Predicting flight prices is valuable for consumers. Insights from this model could help optimize ticket purchasing behaviour.
Size: 300,000 rows.
Scope: Flights between India's top six metro cities.
Source: Kaggle (original data scraped from Easemytrip, covering 11 February – 31 March 2022). Found here: https://www.kaggle.com/datasets/shubhambathwal/flight-price-prediction/data
Categorical: Airline, flight, source city, destination city, departure time, arrival time (morning, early morning, afternoon, evening, night, late night), class.
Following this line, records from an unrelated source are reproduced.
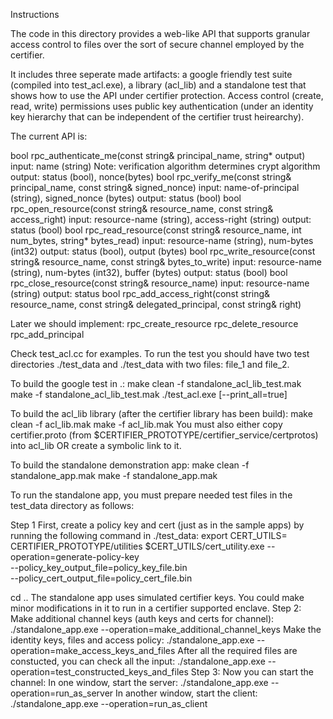 Instructions

The code in this directory provides a web-like API that supports granular access
control to files over the sort of secure channel employed by the certifier.

It includes three seperate made artifacts: a google friendly test suite (compiled
into test_acl.exe), a library (acl_lib) and a standalone test that shows how to
use the API under certifier protection.  Access control (create, read, write)
permissions uses public key authentication (under an identity key hierarchy that
can be independent of the certifier trust heirearchy).

The current API is:

bool rpc_authenticate_me(const string& principal_name, string* output)
  input: name (string)  Note: verification algorithm determines crypt algorithm
  output: status (bool), nonce(bytes)
bool rpc_verify_me(const string& principal_name, const string& signed_nonce)
  input: name-of-principal (string), signed_nonce (bytes)
  output: status (bool)
bool rpc_open_resource(const string& resource_name, const string& access_right)
  input: resource-name (string), access-right (string)
  output: status (bool)
bool rpc_read_resource(const string& resource_name, int num_bytes, string* bytes_read)
  input: resource-name (string), num-bytes (int32)
  output: status (bool), output (bytes)
bool rpc_write_resource(const string& resource_name, const string& bytes_to_write)
  input: resource-name (string), num-bytes (int32), buffer (bytes)
  output: status (bool)
bool rpc_close_resource(const string& resource_name)
  input: resource-name (string)
  output: status
bool rpc_add_access_right(const string& resource_name, const string& delegated_principal,
                          const string& right)

Later we should implement:
rpc_create_resource
rpc_delete_resource
rpc_add_principal

Check test_acl.cc for examples.  To run the test you should have two test directories
./test_data and ./test_data with two files: file_1 and file_2.

To build the google test in .:
  make clean -f standalone_acl_lib_test.mak
  make -f standalone_acl_lib_test.mak
  ./test_acl.exe [--print_all=true]

To build the acl_lib library (after the certifier library has been build):
  make clean -f acl_lib.mak
  make -f acl_lib.mak
You must also either copy certifier.proto (from $CERTIFIER_PROTOTYPE/certifier_service/certprotos)
into acl_lib OR create a symbolic link to it.

To build the standalone demonstration app:
  make clean -f standalone_app.mak
  make -f standalone_app.mak

To run the standalone app, you must prepare needed test files in the
test_data directory as follows:

Step 1
  First, create a policy key and cert (just as in the sample apps) by
  running the following command in ./test_data:
  export CERT_UTILS= CERTIFIER_PROTOTYPE/utilities
  $CERT_UTILS/cert_utility.exe --operation=generate-policy-key  \
                   --policy_key_output_file=policy_key_file.bin \
                   --policy_cert_output_file=policy_cert_file.bin

cd ..
The standalone app uses simulated certifier keys.  You could make
minor modifications in it to run in a certifier supported enclave.
Step 2:
  Make additional channel keys (auth keys and certs for channel):
    ./standalone_app.exe --operation=make_additional_channel_keys
  Make the identity keys, files and access policy:
    ./standalone_app.exe --operation=make_access_keys_and_files
  After all the required files are constucted, you can check all the input:
    ./standalone_app.exe --operation=test_constructed_keys_and_files
Step 3:
  Now you can start the channel:
  In one window, start the server:
    ./standalone_app.exe --operation=run_as_server
  In another window, start the client:
    ./standalone_app.exe --operation=run_as_client

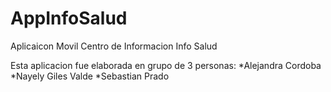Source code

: # AppInfoSalud
Aplicaicon Movil Centro de Informacion Info Salud

Esta aplicacion fue elaborada en grupo de 3 personas:
*Alejandra Cordoba
*Nayely Giles Valde
*Sebastian Prado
Continuous: Duration, days left, price.
Created euro_price column by converting rupee prices using an exchange rate.
Dropped unnecessary columns: unnamed column, flight code, rupee price.
Transforming Categorical Variables
One-Hot Encoding: Applied to airline, source_city, destination_city, departure_time, arrival_time.
Binary Encoding:
class (business/economy) converted to 0/1.
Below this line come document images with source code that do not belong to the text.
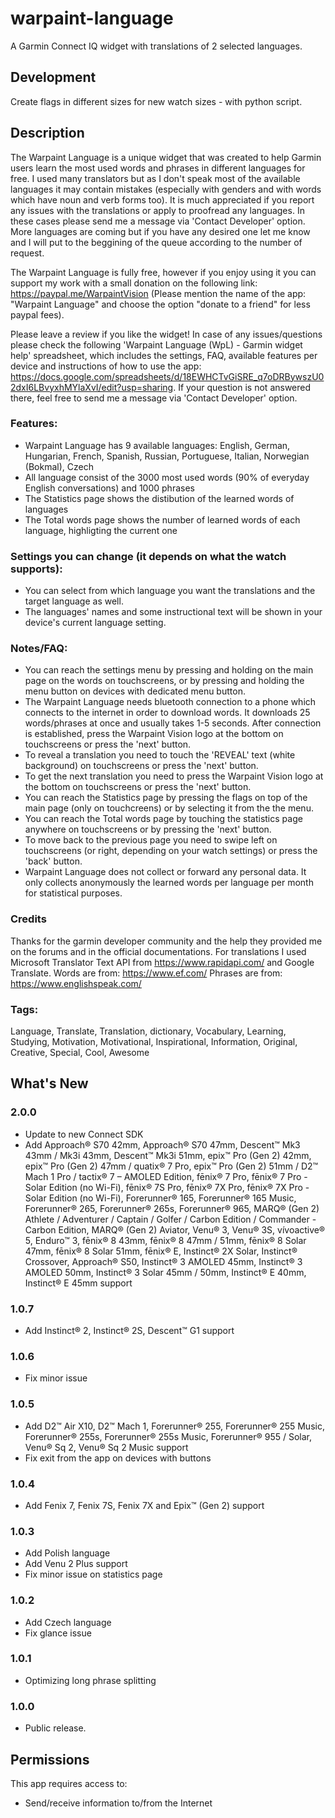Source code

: # warpaint-language
A Garmin Connect IQ widget with translations of 2 selected languages.

## Development
Create flags in different sizes for new watch sizes - with python script.

## Description

The Warpaint Language is a unique widget that was created to help Garmin users learn the most used words and phrases in different languages for free. I used many translators but as I don't speak most of the available languages it may contain mistakes (especially with genders and with words which have noun and verb forms too). It is much appreciated if you report any issues with the translations or apply to proofread any languages. In these cases please send me a message via 'Contact Developer' option. 
More languages are coming but if you have any desired one let me know and I will put to the beggining of the queue according to the number of request.

The Warpaint Language is fully free, however if you enjoy using it you can support my work with a small donation on the following link: https://paypal.me/WarpaintVision (Please mention the name of the app: "Warpaint Language" and choose the option "donate to a friend" for less paypal fees).

Please leave a review if you like the widget!
In case of any issues/questions please check the following 'Warpaint Language (WpL) - Garmin widget help' spreadsheet, which includes the settings, FAQ, available features per device and instructions of how to use the app: https://docs.google.com/spreadsheets/d/18EWHCTvGiSRE_q7oDRBywszU02dxI6LBvyxhMYlaXvI/edit?usp=sharing. If your question is not answered there, feel free to send me a message via 'Contact Developer' option.

### Features:
- Warpaint Language has 9 available languages: English, German, Hungarian, French, Spanish, Russian, Portuguese, Italian, Norwegian (Bokmal), Czech
- All language consist of the 3000 most used words (90% of everyday English conversations) and 1000 phrases
- The Statistics page shows the distibution of the learned words of languages
- The Total words page shows the number of learned words of each language, highligting the current one

### Settings you can change (it depends on what the watch supports):
- You can select from which language you want the translations and the target language as well.
- The languages' names and some instructional text will be shown in your device's current language setting.

### Notes/FAQ:
- You can reach the settings menu by pressing and holding on the main page on the words on touchscreens, or by pressing and holding the menu button on devices with dedicated menu button.
- The Warpaint Language needs bluetooth connection to a phone which connects to the internet in order to download words. It downloads 25 words/phrases at once and usually takes 1-5 seconds. After connection is established, press the Warpaint Vision logo at the bottom on touchscreens or press the 'next' button.
- To reveal a translation you need to touch the 'REVEAL' text (white background) on touchscreens or press the 'next' button.
- To get the next translation you need to press the Warpaint Vision logo at the bottom on touchscreens or press the 'next' button.
- You can reach the Statistics page by pressing the flags on top of the main page (only on touchcreens) or by selecting it from the the menu.
- You can reach the Total words page by touching the statistics page anywhere on touchscreens or by pressing the 'next' button.
- To move back to the previous page you need to swipe left on touchscreens (or right, depending on your watch settings) or press the 'back' button.
- Warpaint Language does not collect or forward any personal data. It only collects anonymously the learned words per language per month for statistical purposes.

### Credits
Thanks for the garmin developer community and the help they provided me on the forums and in the official documentations.
For translations I used Microsoft Translator Text API from https://www.rapidapi.com/ and Google Translate.
Words are from: https://www.ef.com/
Phrases are from: https://www.englishspeak.com/

### Tags: 
Language, Translate, Translation, dictionary, Vocabulary, Learning, Studying, Motivation, Motivational, Inspirational, Information, Original, Creative, Special, Cool, Awesome

## What's New

### 2.0.0
- Update to new Connect SDK
- Add Approach® S70 42mm, Approach® S70 47mm, Descent™ Mk3 43mm / Mk3i 43mm, Descent™ Mk3i 51mm, epix™ Pro (Gen 2) 42mm, epix™ Pro (Gen 2) 47mm / quatix® 7 Pro, epix™ Pro (Gen 2) 51mm / D2™ Mach 1 Pro / tactix® 7 – AMOLED Edition, fēnix® 7 Pro, fēnix® 7 Pro - Solar Edition (no Wi-Fi), fēnix® 7S Pro, fēnix® 7X Pro, fēnix® 7X Pro - Solar Edition (no Wi-Fi), Forerunner® 165, Forerunner® 165 Music, Forerunner® 265, Forerunner® 265s, Forerunner® 965, MARQ® (Gen 2) Athlete / Adventurer / Captain / Golfer / Carbon Edition / Commander - Carbon Edition, MARQ® (Gen 2) Aviator, Venu® 3, Venu® 3S, vívoactive® 5, Enduro™ 3, fēnix® 8 43mm, fēnix® 8 47mm / 51mm, fēnix® 8 Solar 47mm, fēnix® 8 Solar 51mm, fēnix® E, Instinct® 2X Solar, Instinct® Crossover, Approach® S50, Instinct® 3 AMOLED 45mm, Instinct® 3 AMOLED 50mm, Instinct® 3 Solar 45mm / 50mm, Instinct® E 40mm, Instinct® E 45mm support
### 1.0.7
- Add Instinct® 2, Instinct® 2S, Descent™ G1 support
### 1.0.6
- Fix minor issue
### 1.0.5
- Add D2™ Air X10, D2™ Mach 1, Forerunner® 255, Forerunner® 255 Music, Forerunner® 255s, Forerunner® 255s Music, Forerunner® 955 / Solar, Venu® Sq 2, Venu® Sq 2 Music support
- Fix exit from the app on devices with buttons
### 1.0.4
- Add Fenix 7, Fenix 7S, Fenix 7X and Epix™ (Gen 2) support
### 1.0.3
- Add Polish language
- Add Venu 2 Plus support
- Fix minor issue on statistics page
### 1.0.2
- Add Czech language
- Fix glance issue
### 1.0.1
- Optimizing long phrase splitting
### 1.0.0
- Public release.

## Permissions
This app requires access to:

- Send/receive information to/from the Internet
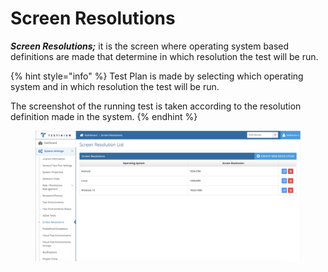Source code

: # Screen Resolutions

_**Screen Resolutions;**_ it is the screen where operating system based definitions are made that determine in which resolution the test will be run.

{% hint style="info" %}
Test Plan is made by selecting which operating system and in which resolution the test will be run.&#x20;

The screenshot of the running test is taken according to the resolution definition made in the system.
{% endhint %}

<figure><img src="../../../.gitbook/assets/Screen Resol Screen.png" alt=""><figcaption></figcaption></figure>
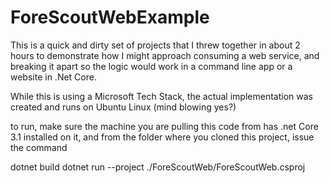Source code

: # ForeScoutWebExample

This is a quick and dirty set of projects that I threw together in about 2 hours to demonstrate 
how I might approach consuming a web service, and breaking it apart so the logic would work in a command line app or a website in .Net Core.

While this is using a Microsoft Tech Stack, the actual implementation was created and runs on Ubuntu Linux (mind blowing yes?)

to run, make sure the machine you are pulling this code from has .net Core 3.1 installed on it, and  from the folder where you cloned this project, issue the command 

dotnet build
dotnet run --project ./ForeScoutWeb/ForeScoutWeb.csproj


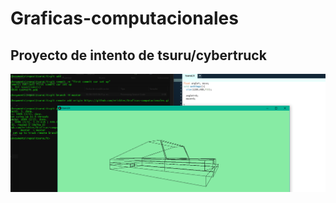 # Graficas-computacionales

## Proyecto de intento de tsuru/cybertruck

![banner](https://raw.githubusercontent.com/ericktec/Graficas-computacionales/master/banner.PNG)
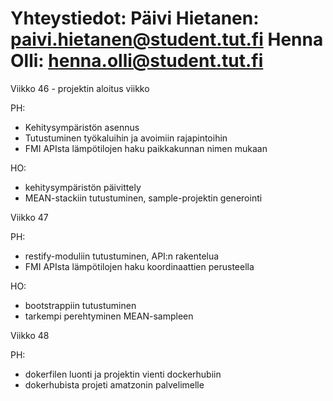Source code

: Yhteystiedot:
Päivi Hietanen: paivi.hietanen@student.tut.fi
Henna Olli: henna.olli@student.tut.fi
========================================================

Viikko 46 - projektin aloitus viikko

PH:
- Kehitysympäristön asennus
- Tutustuminen työkaluihin ja avoimiin rajapintoihin
- FMI APIsta lämpötilojen haku paikkakunnan nimen mukaan

HO:
- kehitysympäristön päivittely
- MEAN-stackiin tutustuminen, sample-projektin generointi

Viikko 47

PH:
- restify-moduliin tutustuminen, API:n rakentelua
- FMI APIsta lämpötilojen haku koordinaattien perusteella

HO:
- bootstrappiin tutustuminen
- tarkempi perehtyminen MEAN-sampleen


Viikko 48

PH:
- dokerfilen luonti ja projektin vienti dockerhubiin
- dokerhubista projeti amatzonin palvelimelle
number of stops (zero, one, two or more) converted to 0/1/2.
Low correlation among features.
Sufficient correlation between features and target variable.
No features removed.
Model - R² - MAE - RMSE
KNN Basic:
R² = 0.76
KNN Normalized:
R² = 0.97
KNN Standardized:
R² = 0.96
Linear Regression:
R² = 0.91
MAE = 49.39
RMSE = 74.35
Linear Regression Normalized:
R² = 0.91
MAE = 49.39
RMSE = 74.35
Decision Tree:
R² = 0.93
MAE = 38.08
RMSE = 62.89
Random Forest:
R² = 0.96
MAE = 26.35
RMSE = 47.27
AdaBoost
R² = 0.98
MAE = 20.16
RMSE = 35.14
Gradient Boost:
R² = 0.9827
MAE = 12.22
RMSE = 32.62
High explanatory/prediction power across all models.
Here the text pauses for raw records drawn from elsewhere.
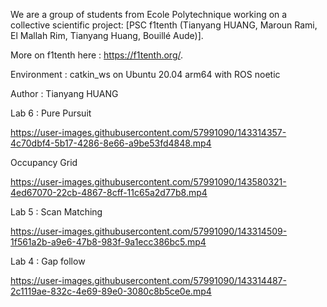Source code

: 
We are a group of students from Ecole Polytechnique working on a collective scientific project:
[PSC f1tenth (Tianyang HUANG, Maroun Rami, El Mallah Rim, Tianyang Huang, Bouillé Aude)]. 

More on f1tenth here : https://f1tenth.org/. 

Environment : catkin_ws on Ubuntu 20.04 arm64 with ROS noetic 

Author : Tianyang HUANG


Lab 6 :  Pure Pursuit

https://user-images.githubusercontent.com/57991090/143314357-4c70dbf4-5b17-4286-8e66-a9be53fd4848.mp4

Occupancy Grid

https://user-images.githubusercontent.com/57991090/143580321-4ed67070-22cb-4867-8cff-11c65a2d77b8.mp4



Lab 5 : Scan Matching

https://user-images.githubusercontent.com/57991090/143314509-1f561a2b-a9e6-47b8-983f-9a1ecc386bc5.mp4



Lab 4 : Gap follow

https://user-images.githubusercontent.com/57991090/143314487-2c1119ae-832c-4e69-89e0-3080c8b5ce0e.mp4

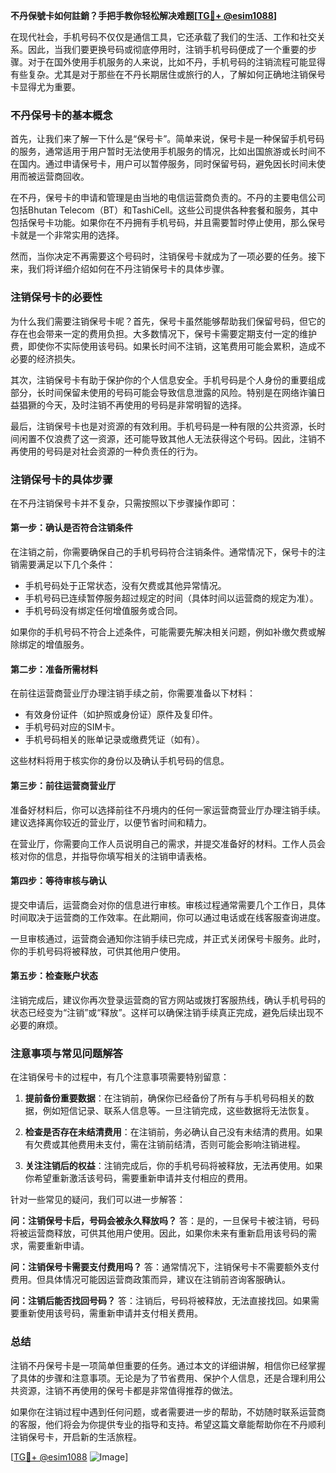 **不丹保號卡如何註銷？手把手教你轻松解决难题[[TG💪+ @esim1088](https://t.me/s/esim1088)]**

在现代社会，手机号码不仅仅是通信工具，它还承载了我们的生活、工作和社交关系。因此，当我们要更换号码或彻底停用时，注销手机号码便成了一个重要的步骤。对于在国外使用手机服务的人来说，比如不丹，手机号码的注销流程可能显得有些复杂。尤其是对于那些在不丹长期居住或旅行的人，了解如何正确地注销保号卡显得尤为重要。

### 不丹保号卡的基本概念

首先，让我们来了解一下什么是“保号卡”。简单来说，保号卡是一种保留手机号码的服务，通常适用于用户暂时无法使用手机服务的情况，比如出国旅游或长时间不在国内。通过申请保号卡，用户可以暂停服务，同时保留号码，避免因长时间未使用而被运营商回收。

在不丹，保号卡的申请和管理是由当地的电信运营商负责的。不丹的主要电信公司包括Bhutan Telecom（BT）和TashiCell。这些公司提供各种套餐和服务，其中包括保号卡功能。如果你在不丹拥有手机号码，并且需要暂时停止使用，那么保号卡就是一个非常实用的选择。

然而，当你决定不再需要这个号码时，注销保号卡就成为了一项必要的任务。接下来，我们将详细介绍如何在不丹注销保号卡的具体步骤。

### 注销保号卡的必要性

为什么我们需要注销保号卡呢？首先，保号卡虽然能够帮助我们保留号码，但它的存在也会带来一定的费用负担。大多数情况下，保号卡需要定期支付一定的维护费，即使你不实际使用该号码。如果长时间不注销，这笔费用可能会累积，造成不必要的经济损失。

其次，注销保号卡有助于保护你的个人信息安全。手机号码是个人身份的重要组成部分，长时间保留未使用的号码可能会导致信息泄露的风险。特别是在网络诈骗日益猖獗的今天，及时注销不再使用的号码是非常明智的选择。

最后，注销保号卡也是对资源的有效利用。手机号码是一种有限的公共资源，长时间闲置不仅浪费了这一资源，还可能导致其他人无法获得这个号码。因此，注销不再使用的号码是对社会资源的一种负责任的行为。

### 注销保号卡的具体步骤

在不丹注销保号卡并不复杂，只需按照以下步骤操作即可：

#### 第一步：确认是否符合注销条件

在注销之前，你需要确保自己的手机号码符合注销条件。通常情况下，保号卡的注销需要满足以下几个条件：
- 手机号码处于正常状态，没有欠费或其他异常情况。
- 手机号码已连续暂停服务超过规定的时间（具体时间以运营商的规定为准）。
- 手机号码没有绑定任何增值服务或合同。

如果你的手机号码不符合上述条件，可能需要先解决相关问题，例如补缴欠费或解除绑定的增值服务。

#### 第二步：准备所需材料

在前往运营商营业厅办理注销手续之前，你需要准备以下材料：
- 有效身份证件（如护照或身份证）原件及复印件。
- 手机号码对应的SIM卡。
- 手机号码相关的账单记录或缴费凭证（如有）。

这些材料将用于核实你的身份以及确认手机号码的信息。

#### 第三步：前往运营商营业厅

准备好材料后，你可以选择前往不丹境内的任何一家运营商营业厅办理注销手续。建议选择离你较近的营业厅，以便节省时间和精力。

在营业厅，你需要向工作人员说明自己的需求，并提交准备好的材料。工作人员会核对你的信息，并指导你填写相关的注销申请表格。

#### 第四步：等待审核与确认

提交申请后，运营商会对你的信息进行审核。审核过程通常需要几个工作日，具体时间取决于运营商的工作效率。在此期间，你可以通过电话或在线客服查询进度。

一旦审核通过，运营商会通知你注销手续已完成，并正式关闭保号卡服务。此时，你的手机号码将被释放，可供其他用户使用。

#### 第五步：检查账户状态

注销完成后，建议你再次登录运营商的官方网站或拨打客服热线，确认手机号码的状态已经变为“注销”或“释放”。这样可以确保注销手续真正完成，避免后续出现不必要的麻烦。

### 注意事项与常见问题解答

在注销保号卡的过程中，有几个注意事项需要特别留意：

1. **提前备份重要数据**：在注销前，确保你已经备份了所有与手机号码相关的数据，例如短信记录、联系人信息等。一旦注销完成，这些数据将无法恢复。

2. **检查是否存在未结清费用**：在注销前，务必确认自己没有未结清的费用。如果有欠费或其他费用未支付，需在注销前结清，否则可能会影响注销进程。

3. **关注注销后的权益**：注销完成后，你的手机号码将被释放，无法再使用。如果你希望重新激活该号码，需要重新申请并支付相应的费用。

针对一些常见的疑问，我们可以进一步解答：

**问：注销保号卡后，号码会被永久释放吗？**
答：是的，一旦保号卡被注销，号码将被运营商释放，可供其他用户使用。因此，如果你未来有重新启用该号码的需求，需要重新申请。

**问：注销保号卡需要支付费用吗？**
答：通常情况下，注销保号卡不需要额外支付费用。但具体情况可能因运营商政策而异，建议在注销前咨询客服确认。

**问：注销后能否找回号码？**
答：注销后，号码将被释放，无法直接找回。如果需要重新使用该号码，需重新申请并支付相关费用。

### 总结

注销不丹保号卡是一项简单但重要的任务。通过本文的详细讲解，相信你已经掌握了具体的步骤和注意事项。无论是为了节省费用、保护个人信息，还是合理利用公共资源，注销不再使用的保号卡都是非常值得推荐的做法。

如果你在注销过程中遇到任何问题，或者需要进一步的帮助，不妨随时联系运营商的客服，他们将会为你提供专业的指导和支持。希望这篇文章能帮助你在不丹顺利注销保号卡，开启新的生活旅程。

[[TG💪+ @esim1088](https://t.me/s/esim1088) ![Image](https://i.postimg.cc/4NQfJmqS/Snipaste-2025-05-13-00-14-12.png)]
Best performing models: AdaBoost and Gradient Boost (R² = 0.98) and Normalized KNN (R² = 0.97).
The class variable (business/economy) had the highest impact on price prediction, reducing the influence of other factors.
Understanding the scope, gradual content progress, difficulty in selecting a dataset suitable for all applications.
Time Constraints: Limited time led to missed improvements (e.g., transforming duration to an integer format for better interpretation). Could not refine visualizations due to time limitations.
Limitations
The class variable significantly influenced price prediction.
Potential Improvements
Exclude class from the model. Analyse economy and business class separately to assess the impact of other factors.
Strong predictive capability across models.
Best models: AdaBoost and Gradient Boost (R² = 0.98).
Class dominance reduces the influence of nuanced factors like stops and time of travel.